→ **TASK DIRECTIONS**
Pictures in the records below must be left out. Return exactly the lines from the line with "Spring Boot project for hotel booking system." to the line with "User 类统一接口，User1 和", both included.

-*-

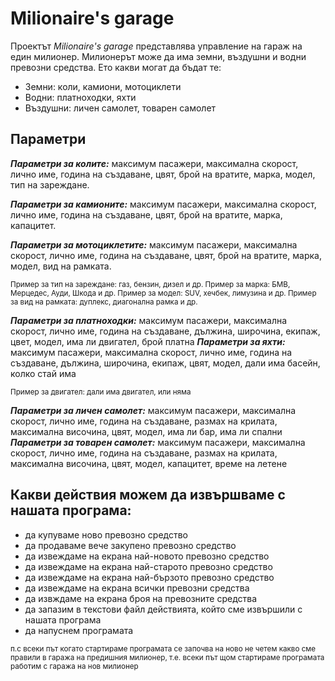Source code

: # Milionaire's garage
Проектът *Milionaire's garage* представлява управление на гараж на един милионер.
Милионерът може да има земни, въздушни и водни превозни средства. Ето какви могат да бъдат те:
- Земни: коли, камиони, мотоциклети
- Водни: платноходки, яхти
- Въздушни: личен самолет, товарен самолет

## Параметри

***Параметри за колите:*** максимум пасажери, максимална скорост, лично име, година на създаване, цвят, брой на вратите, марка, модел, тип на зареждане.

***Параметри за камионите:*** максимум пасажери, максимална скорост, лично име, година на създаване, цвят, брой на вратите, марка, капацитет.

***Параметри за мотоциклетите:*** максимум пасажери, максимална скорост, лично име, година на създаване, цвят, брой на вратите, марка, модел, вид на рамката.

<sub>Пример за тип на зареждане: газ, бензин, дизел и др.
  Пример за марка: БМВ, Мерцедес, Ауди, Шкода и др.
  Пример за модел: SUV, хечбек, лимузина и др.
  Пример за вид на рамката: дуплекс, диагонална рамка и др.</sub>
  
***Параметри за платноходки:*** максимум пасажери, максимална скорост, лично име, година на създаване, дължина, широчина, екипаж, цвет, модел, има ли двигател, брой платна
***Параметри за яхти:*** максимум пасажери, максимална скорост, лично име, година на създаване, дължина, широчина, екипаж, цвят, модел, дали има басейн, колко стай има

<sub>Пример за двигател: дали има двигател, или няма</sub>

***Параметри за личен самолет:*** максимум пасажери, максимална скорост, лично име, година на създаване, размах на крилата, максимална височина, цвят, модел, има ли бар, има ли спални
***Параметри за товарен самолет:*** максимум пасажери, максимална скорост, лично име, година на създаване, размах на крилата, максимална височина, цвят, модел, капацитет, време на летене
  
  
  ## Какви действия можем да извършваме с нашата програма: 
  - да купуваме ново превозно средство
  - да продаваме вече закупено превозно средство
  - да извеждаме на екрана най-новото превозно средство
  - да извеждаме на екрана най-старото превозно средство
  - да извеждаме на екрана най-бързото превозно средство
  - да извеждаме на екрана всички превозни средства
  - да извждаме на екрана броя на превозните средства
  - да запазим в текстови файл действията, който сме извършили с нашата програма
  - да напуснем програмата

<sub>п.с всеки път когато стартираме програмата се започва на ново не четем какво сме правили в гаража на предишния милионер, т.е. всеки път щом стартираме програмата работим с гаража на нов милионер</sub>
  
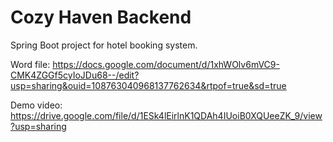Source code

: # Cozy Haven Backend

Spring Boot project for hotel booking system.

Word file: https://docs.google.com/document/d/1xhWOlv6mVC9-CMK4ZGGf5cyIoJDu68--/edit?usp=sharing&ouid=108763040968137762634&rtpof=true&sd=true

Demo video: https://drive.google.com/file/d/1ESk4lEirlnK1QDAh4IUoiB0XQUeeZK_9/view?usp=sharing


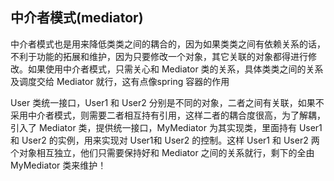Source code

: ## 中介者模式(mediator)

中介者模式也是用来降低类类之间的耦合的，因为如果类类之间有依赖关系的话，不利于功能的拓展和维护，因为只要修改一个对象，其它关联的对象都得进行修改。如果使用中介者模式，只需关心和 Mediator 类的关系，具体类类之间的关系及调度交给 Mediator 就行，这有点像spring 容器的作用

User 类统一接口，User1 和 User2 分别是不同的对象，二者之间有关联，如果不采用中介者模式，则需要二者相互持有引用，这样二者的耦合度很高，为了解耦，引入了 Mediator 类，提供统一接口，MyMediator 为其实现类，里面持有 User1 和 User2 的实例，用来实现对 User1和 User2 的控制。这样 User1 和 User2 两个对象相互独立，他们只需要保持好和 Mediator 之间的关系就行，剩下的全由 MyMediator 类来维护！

-*-

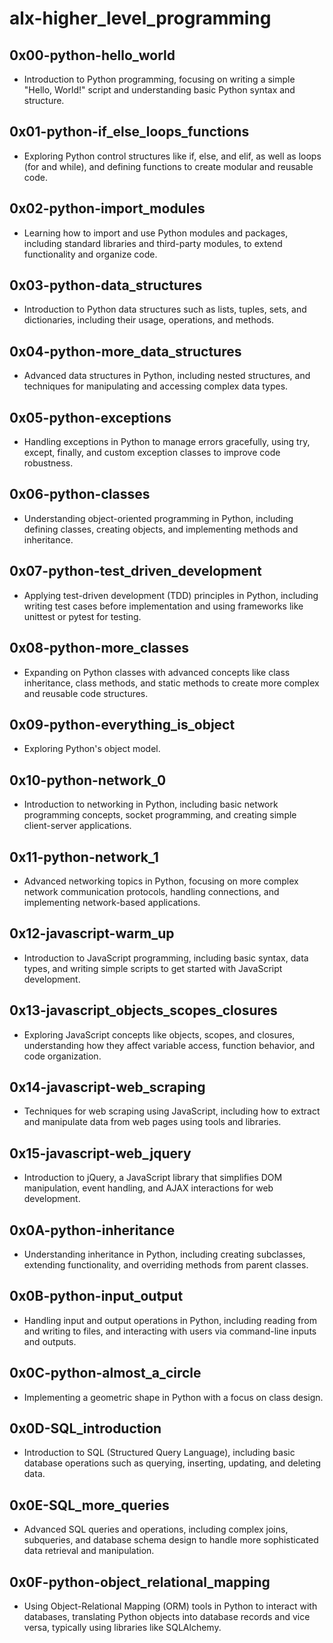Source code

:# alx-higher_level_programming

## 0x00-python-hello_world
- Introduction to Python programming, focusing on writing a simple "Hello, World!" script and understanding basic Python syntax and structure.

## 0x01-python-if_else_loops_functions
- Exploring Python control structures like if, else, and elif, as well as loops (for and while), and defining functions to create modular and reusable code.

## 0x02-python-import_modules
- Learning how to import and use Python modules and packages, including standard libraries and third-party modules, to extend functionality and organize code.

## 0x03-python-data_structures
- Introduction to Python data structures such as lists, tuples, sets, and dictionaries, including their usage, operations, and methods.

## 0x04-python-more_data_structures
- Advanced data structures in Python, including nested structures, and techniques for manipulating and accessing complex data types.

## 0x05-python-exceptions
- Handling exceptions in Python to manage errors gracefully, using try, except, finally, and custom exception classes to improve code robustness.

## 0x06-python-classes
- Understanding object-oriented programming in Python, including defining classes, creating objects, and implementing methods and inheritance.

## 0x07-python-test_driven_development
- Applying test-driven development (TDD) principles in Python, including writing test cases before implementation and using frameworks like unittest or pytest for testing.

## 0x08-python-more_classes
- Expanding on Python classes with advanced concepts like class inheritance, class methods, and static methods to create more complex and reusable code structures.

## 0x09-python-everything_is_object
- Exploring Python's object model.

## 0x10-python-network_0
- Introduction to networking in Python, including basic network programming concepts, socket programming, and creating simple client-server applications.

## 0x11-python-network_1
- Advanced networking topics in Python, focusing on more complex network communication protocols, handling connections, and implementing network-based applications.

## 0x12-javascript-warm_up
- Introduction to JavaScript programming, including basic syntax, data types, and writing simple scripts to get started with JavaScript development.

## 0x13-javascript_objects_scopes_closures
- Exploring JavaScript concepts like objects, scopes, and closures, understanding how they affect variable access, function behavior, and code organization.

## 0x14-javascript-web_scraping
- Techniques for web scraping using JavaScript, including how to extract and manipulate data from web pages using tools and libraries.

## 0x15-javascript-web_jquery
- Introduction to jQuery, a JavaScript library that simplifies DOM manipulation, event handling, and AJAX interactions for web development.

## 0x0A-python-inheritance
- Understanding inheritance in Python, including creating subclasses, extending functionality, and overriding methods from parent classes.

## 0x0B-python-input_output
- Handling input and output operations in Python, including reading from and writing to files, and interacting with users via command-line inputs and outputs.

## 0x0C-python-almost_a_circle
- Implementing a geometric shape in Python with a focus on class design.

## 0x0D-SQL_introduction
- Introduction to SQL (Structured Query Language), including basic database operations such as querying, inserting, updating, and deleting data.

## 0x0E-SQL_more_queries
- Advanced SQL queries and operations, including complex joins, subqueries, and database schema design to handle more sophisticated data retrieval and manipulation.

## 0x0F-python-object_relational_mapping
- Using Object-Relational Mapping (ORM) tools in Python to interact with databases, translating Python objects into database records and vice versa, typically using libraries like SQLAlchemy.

-*-

→ **RESULT OF THE EXERCISE**
Spring Boot project for hotel booking system.

Word file: https://docs.google.com/document/d/1xhWOlv6mVC9-CMK4ZGGf5cyIoJDu68--/edit?usp=sharing&ouid=108763040968137762634&rtpof=true&sd=true

Demo video: https://drive.google.com/file/d/1ESk4lEirlnK1QDAh4IUoiB0XQUeeZK_9/view?usp=sharing


Source code

: ## 中介者模式(mediator)

中介者模式也是用来降低类类之间的耦合的，因为如果类类之间有依赖关系的话，不利于功能的拓展和维护，因为只要修改一个对象，其它关联的对象都得进行修改。如果使用中介者模式，只需关心和 Mediator 类的关系，具体类类之间的关系及调度交给 Mediator 就行，这有点像spring 容器的作用

User 类统一接口，User1 和 User2 分别是不同的对象，二者之间有关联，如果不采用中介者模式，则需要二者相互持有引用，这样二者的耦合度很高，为了解耦，引入了 Mediator 类，提供统一接口，MyMediator 为其实现类，里面持有 User1 和 User2 的实例，用来实现对 User1和 User2 的控制。这样 User1 和 User2 两个对象相互独立，他们只需要保持好和 Mediator 之间的关系就行，剩下的全由 MyMediator 类来维护！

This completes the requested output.